Dataset records
---------------
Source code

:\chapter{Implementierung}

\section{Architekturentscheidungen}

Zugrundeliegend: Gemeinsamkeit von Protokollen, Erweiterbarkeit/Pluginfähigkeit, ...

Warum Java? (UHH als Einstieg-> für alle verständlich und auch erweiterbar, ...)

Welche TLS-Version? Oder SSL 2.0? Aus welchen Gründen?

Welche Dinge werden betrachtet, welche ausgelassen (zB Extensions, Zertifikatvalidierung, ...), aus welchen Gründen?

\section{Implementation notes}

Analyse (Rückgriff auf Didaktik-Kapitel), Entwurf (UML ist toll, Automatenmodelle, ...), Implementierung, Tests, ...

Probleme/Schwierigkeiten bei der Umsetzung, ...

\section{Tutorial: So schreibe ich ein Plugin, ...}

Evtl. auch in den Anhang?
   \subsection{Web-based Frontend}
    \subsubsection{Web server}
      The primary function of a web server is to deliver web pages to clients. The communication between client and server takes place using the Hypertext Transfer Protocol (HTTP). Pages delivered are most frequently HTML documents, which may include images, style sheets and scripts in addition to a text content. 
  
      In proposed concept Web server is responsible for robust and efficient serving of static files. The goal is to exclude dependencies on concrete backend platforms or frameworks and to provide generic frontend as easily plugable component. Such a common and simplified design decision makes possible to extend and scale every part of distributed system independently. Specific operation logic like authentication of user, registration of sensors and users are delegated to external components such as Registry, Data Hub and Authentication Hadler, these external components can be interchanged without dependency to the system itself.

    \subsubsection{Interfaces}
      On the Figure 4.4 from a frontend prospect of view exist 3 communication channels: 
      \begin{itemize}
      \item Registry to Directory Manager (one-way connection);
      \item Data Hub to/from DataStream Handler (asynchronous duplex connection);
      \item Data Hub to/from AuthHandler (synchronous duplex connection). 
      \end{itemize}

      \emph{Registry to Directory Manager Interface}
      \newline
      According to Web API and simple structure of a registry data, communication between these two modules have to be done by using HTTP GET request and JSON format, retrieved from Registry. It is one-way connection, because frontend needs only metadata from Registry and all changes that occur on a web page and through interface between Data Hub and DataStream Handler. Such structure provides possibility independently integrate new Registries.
---------------
PROBLEM DESCRIPTION
Show the lines from the data above that contain the string "Manager".

RESULT OF THIS EXERCISE
      \item Registry to Directory Manager (one-way connection);
      \emph{Registry to Directory Manager Interface}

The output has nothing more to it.